Enable wider access to content in the EU

MEP Tonino Picula turned to the European Commission because EU citizens who travel within the EU are denied to watch certain movies, series, sports transmissions, music, e-books or games, for which they paid in their countries. This happens because of the geo-blocking - restricting the purchase, payment or delivery between buyers and sellers from different countries .

Picula pointed out that this is one of the reasons for small scale cross-border shopping and stresses that geo-blocking, in addition to limiting the availability for certain customers, is a significant obstacle for the development of a Digital Single Market and has a significant economic impact.

That is why he asked the Commission: "what specific steps will the Commission take to ensure that in the Member States the importance of the digital single market will be emphasised more strongly, as this will help to reduce the economic disparities between Member States in terms of access and business practices?"

"All citizens who travel throughout the EU must have access to music, movies and games that they subscribe to in the same extent as if they were at home", warned MEP Picula. He asked the EC as regards the proposal for a regulation on the cross-border portability of online content services and the stated intention of considering what proposal might be needed to translate service portability into reality, when will binding legislation be adopted to enable subscription content to be made portable across borders. 

"Taking into account communication COM(2015)0192 and going beyond individual investigations into entities allegedly infringing single market rules, what additional legislative measures will the Commission take with a view to lowering the incidence of geo-blocking in all its forms (related to the type of goods or services being purchased, payment, delivery, and so on)?"

In 2015, 63% of Europeans shopped online.

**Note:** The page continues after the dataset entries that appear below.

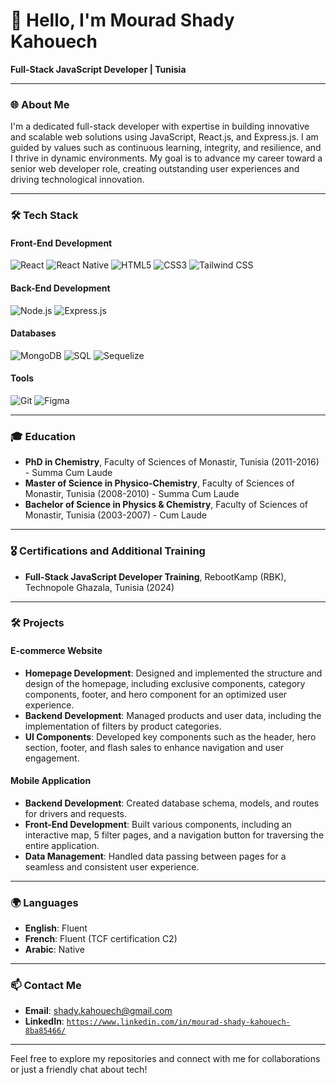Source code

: # 👋 Hello, I'm Mourad Shady Kahouech

**Full-Stack JavaScript Developer | Tunisia**

---

### 🌐 About Me

I'm a dedicated full-stack developer with expertise in building innovative and scalable web solutions using JavaScript, React.js, and Express.js. I am guided by values such as continuous learning, integrity, and resilience, and I thrive in dynamic environments. My goal is to advance my career toward a senior web developer role, creating outstanding user experiences and driving technological innovation.

---

### 🛠️ Tech Stack

#### Front-End Development
![React](https://img.shields.io/badge/-React-61DAFB?style=flat-square&logo=react&logoColor=white)
![React Native](https://img.shields.io/badge/-React%20Native-61DAFB?style=flat-square&logo=react&logoColor=white)
![HTML5](https://img.shields.io/badge/-HTML5-E34F26?style=flat-square&logo=html5&logoColor=white)
![CSS3](https://img.shields.io/badge/-CSS3-1572B6?style=flat-square&logo=css3)
![Tailwind CSS](https://img.shields.io/badge/-Tailwind%20CSS-38B2AC?style=flat-square&logo=tailwind-css&logoColor=white)

#### Back-End Development
![Node.js](https://img.shields.io/badge/-Node.js-339933?style=flat-square&logo=node.js&logoColor=white)
![Express.js](https://img.shields.io/badge/-Express.js-000000?style=flat-square&logo=express&logoColor=white)

#### Databases
![MongoDB](https://img.shields.io/badge/-MongoDB-47A248?style=flat-square&logo=mongodb&logoColor=white)
![SQL](https://img.shields.io/badge/-SQL-4479A1?style=flat-square&logo=postgresql&logoColor=white)
![Sequelize](https://img.shields.io/badge/-Sequelize-52B0E7?style=flat-square&logo=sequelize&logoColor=white)

#### Tools
![Git](https://img.shields.io/badge/-Git-F05032?style=flat-square&logo=git&logoColor=white)
![Figma](https://img.shields.io/badge/-Figma-F24E1E?style=flat-square&logo=figma&logoColor=white)

---

### 🎓 Education

- **PhD in Chemistry**, Faculty of Sciences of Monastir, Tunisia (2011-2016) - Summa Cum Laude
- **Master of Science in Physico-Chemistry**, Faculty of Sciences of Monastir, Tunisia (2008-2010) - Summa Cum Laude
- **Bachelor of Science in Physics & Chemistry**, Faculty of Sciences of Monastir, Tunisia (2003-2007) - Cum Laude

---

### 🎖️ Certifications and Additional Training

- **Full-Stack JavaScript Developer Training**, RebootKamp (RBK), Technopole Ghazala, Tunisia (2024)

---

### 🛠️ Projects

#### E-commerce Website
- **Homepage Development**: Designed and implemented the structure and design of the homepage, including exclusive components, category components, footer, and hero component for an optimized user experience.
- **Backend Development**: Managed products and user data, including the implementation of filters by product categories.
- **UI Components**: Developed key components such as the header, hero section, footer, and flash sales to enhance navigation and user engagement.

#### Mobile Application
- **Backend Development**: Created database schema, models, and routes for drivers and requests.
- **Front-End Development**: Built various components, including an interactive map, 5 filter pages, and a navigation button for traversing the entire application.
- **Data Management**: Handled data passing between pages for a seamless and consistent user experience.

---

### 🌍 Languages

- **English**: Fluent
- **French**: Fluent (TCF certification C2)
- **Arabic**: Native

---

### 📫 Contact Me

- **Email**: [shady.kahouech@gmail.com](mailto:shady.kahouech@gmail.com)
- **LinkedIn**: [`https://www.linkedin.com/in/mourad-shady-kahouech-8ba85466/`](#)

---

Feel free to explore my repositories and connect with me for collaborations or just a friendly chat about tech!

There are, however, considerable percentage differences from one Member State to the next (the figure for Croatia, for example, is 40%). This applies particularly to cross-border shopping, an option of which 18% of consumers in the EU (12% in Croatia) make use.

One of the reasons for the modest scale of cross-border e-commerce is geo-blocking, that is to say, restrictions imposed on buying, payment, or delivery when buyers and sellers are not from the same country. As well as limiting accessibility for individual buyers, geo-blocking is a major obstacle to the development of the digital single market and has far-reaching economic consequences.